There are a few most common causes of hip pain. The first thing really to distinguish is to identify which pain is coming from the hip, as opposed to some other source. So four causes of hip pain, and the pain can come from muscles, ligaments, tendons, the pain can come from within the joint itself. But those types of pain present in a different way. So that's the most important distinguishing factor is to find out is the hip actually the cause of the pain to begin with.
Hip pain can come from, when it's coming from muscles, tendons, and ligament injuries, typically come from overuse syndromes. This can come from overusing the strongest hip muscles in the body such as iliopsoas tendinitis; it can come from tendon and ligament irritations, which typically are involved in snapping hip syndrome, it can come from within the joint which is more characteristic of hip osteoarthritis. Each of these types of pain present in slightly different ways, which is then the most important part really in diagnosing and sifting through what the cause is by doing a good physical examination and making a correct diagnosis.

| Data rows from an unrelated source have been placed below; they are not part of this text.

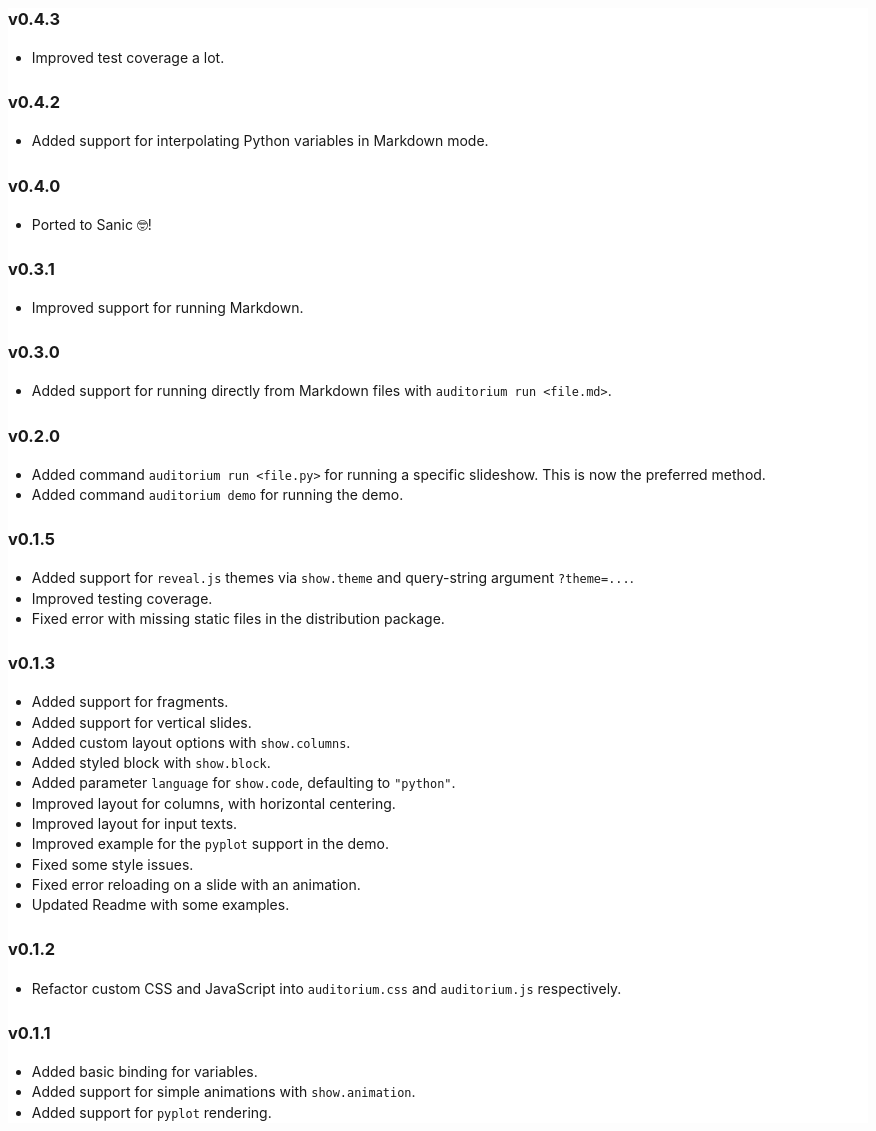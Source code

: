 ### v0.4.3

*  Improved test coverage a lot.

### v0.4.2

*  Added support for interpolating Python variables in Markdown mode.

### v0.4.0

*  Ported to Sanic 🤓!

### v0.3.1

*  Improved support for running Markdown.

### v0.3.0

*  Added support for running directly from Markdown files with `auditorium run <file.md>`.

### v0.2.0

*  Added command `auditorium run <file.py>` for running a specific slideshow. This is now the preferred method.
*  Added command `auditorium demo` for running the demo.

### v0.1.5

*  Added support for `reveal.js` themes via `show.theme` and query-string argument `?theme=...`.
*  Improved testing coverage.
*  Fixed error with missing static files in the distribution package.

### v0.1.3

*  Added support for fragments.
*  Added support for vertical slides.
*  Added custom layout options with `show.columns`.
*  Added styled block with `show.block`.
*  Added parameter `language` for `show.code`, defaulting to `"python"`.
*  Improved layout for columns, with horizontal centering.
*  Improved layout for input texts.
*  Improved example for the `pyplot` support in the demo.
*  Fixed some style issues.
*  Fixed error reloading on a slide with an animation.
*  Updated Readme with some examples.

### v0.1.2

*  Refactor custom CSS and JavaScript into `auditorium.css` and `auditorium.js` respectively.

### v0.1.1

*  Added basic binding for variables.
*  Added support for simple animations with `show.animation`.
*  Added support for `pyplot` rendering.

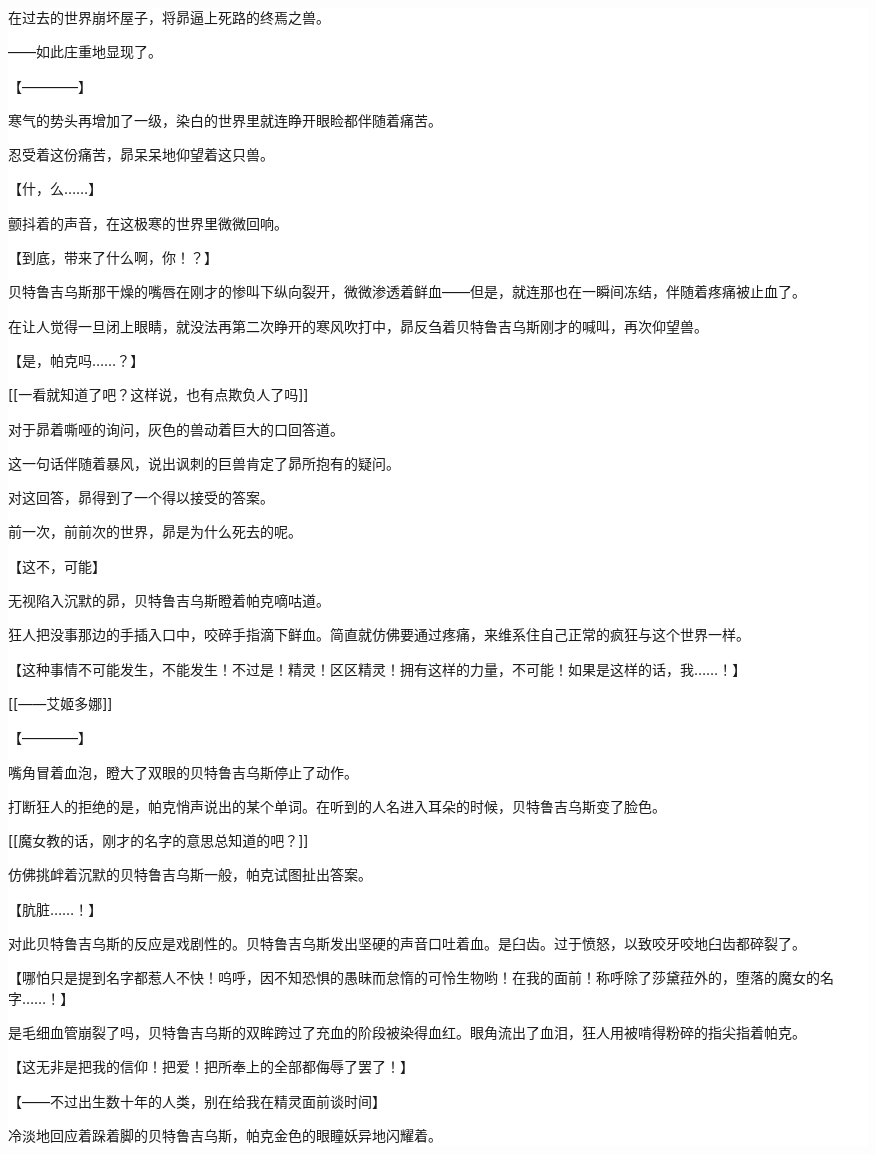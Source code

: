 在过去的世界崩坏屋子，将昴逼上死路的终焉之兽。

——如此庄重地显现了。

【————】

寒气的势头再增加了一级，染白的世界里就连睁开眼睑都伴随着痛苦。

忍受着这份痛苦，昴呆呆地仰望着这只兽。

【什，么……】

颤抖着的声音，在这极寒的世界里微微回响。

【到底，带来了什么啊，你！？】

贝特鲁吉乌斯那干燥的嘴唇在刚才的惨叫下纵向裂开，微微渗透着鲜血——但是，就连那也在一瞬间冻结，伴随着疼痛被止血了。

在让人觉得一旦闭上眼睛，就没法再第二次睁开的寒风吹打中，昴反刍着贝特鲁吉乌斯刚才的喊叫，再次仰望兽。

【是，帕克吗……？】

[[一看就知道了吧？这样说，也有点欺负人了吗]]

对于昴着嘶哑的询问，灰色的兽动着巨大的口回答道。

这一句话伴随着暴风，说出讽刺的巨兽肯定了昴所抱有的疑问。

对这回答，昴得到了一个得以接受的答案。

前一次，前前次的世界，昴是为什么死去的呢。

【这不，可能】

无视陷入沉默的昴，贝特鲁吉乌斯瞪着帕克嘀咕道。

狂人把没事那边的手插入口中，咬碎手指滴下鲜血。简直就仿佛要通过疼痛，来维系住自己正常的疯狂与这个世界一样。

【这种事情不可能发生，不能发生！不过是！精灵！区区精灵！拥有这样的力量，不可能！如果是这样的话，我……！】

[[——艾姬多娜]]

【————】

嘴角冒着血泡，瞪大了双眼的贝特鲁吉乌斯停止了动作。

打断狂人的拒绝的是，帕克悄声说出的某个单词。在听到的人名进入耳朵的时候，贝特鲁吉乌斯变了脸色。

[[魔女教的话，刚才的名字的意思总知道的吧？]]

仿佛挑衅着沉默的贝特鲁吉乌斯一般，帕克试图扯出答案。

【肮脏……！】

对此贝特鲁吉乌斯的反应是戏剧性的。贝特鲁吉乌斯发出坚硬的声音口吐着血。是臼齿。过于愤怒，以致咬牙咬地臼齿都碎裂了。

【哪怕只是提到名字都惹人不快！呜呼，因不知恐惧的愚昧而怠惰的可怜生物哟！在我的面前！称呼除了莎黛菈外的，堕落的魔女的名字……！】

是毛细血管崩裂了吗，贝特鲁吉乌斯的双眸跨过了充血的阶段被染得血红。眼角流出了血泪，狂人用被啃得粉碎的指尖指着帕克。

【这无非是把我的信仰！把爱！把所奉上的全部都侮辱了罢了！】

【——不过出生数十年的人类，别在给我在精灵面前谈时间】

冷淡地回应着跺着脚的贝特鲁吉乌斯，帕克金色的眼瞳妖异地闪耀着。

In terms of diagnosing hip pain, typically a patient will expect when they come in to be asked about their symptoms, and it's very important to find out when did these symptoms start, how long have they been going on for, how frequent are they, do they come on in the morning or in the evening, do they come on with any certain activity, is there something that makes them better or makes them worse. The intensity of the pain also is important. And describing does it have any associated radiating symptoms? Is it just localized to one spot or does it move? After getting a history and finding out what the type of pain the patient is having, that also includes whether the pain is dull, aching, or sharp, or intense, then it's important to do a good physical exam. And the physical examination involves testing the muscle strength, testing for sensation, testing, doing specific provocative maneuvers which might help us rule out one type of injury from another.
In diagnosing the causes of hip pain, it's important to understand what the hip anatomy is. The hip is basically a ball-and-socket joint similar to the shoulder joint in the arms. The hip joint is impressive in that it serves two factors, it's a support structure as well as being very flexible. Because it's a strong support structure, it's also tends — it also tends to get injured. Because it's very flexible, it similarly can be susceptible to different types of injuries.
The bones of the hip are supported by specific muscles. The strongest muscle in the body actually is one of the main flexors of the hip, it's called the iliopsoas muscle. And it has two attachments to the inner part of the hip as well as to the lower part of the back. This muscle is involved in iliopsoas tendinitis, iliopsoas bursitis, and is one of the common causes of muscle pain that causes hip pain. The tendons attach the muscles to the bones and the ligaments connect bones to bone. So, an area that is often susceptible to increased pressure are the tendons themselves or the muscles attached to the bone, so that is another source of pain, more specifically in iliopsoas tendinitis. The bursa are pockets of fluid that also protect the top part of the bone to prevent pressure from being placed on the bone. There are about 160 different bursa in the body, and when they get irritated, this can develop into bursitis.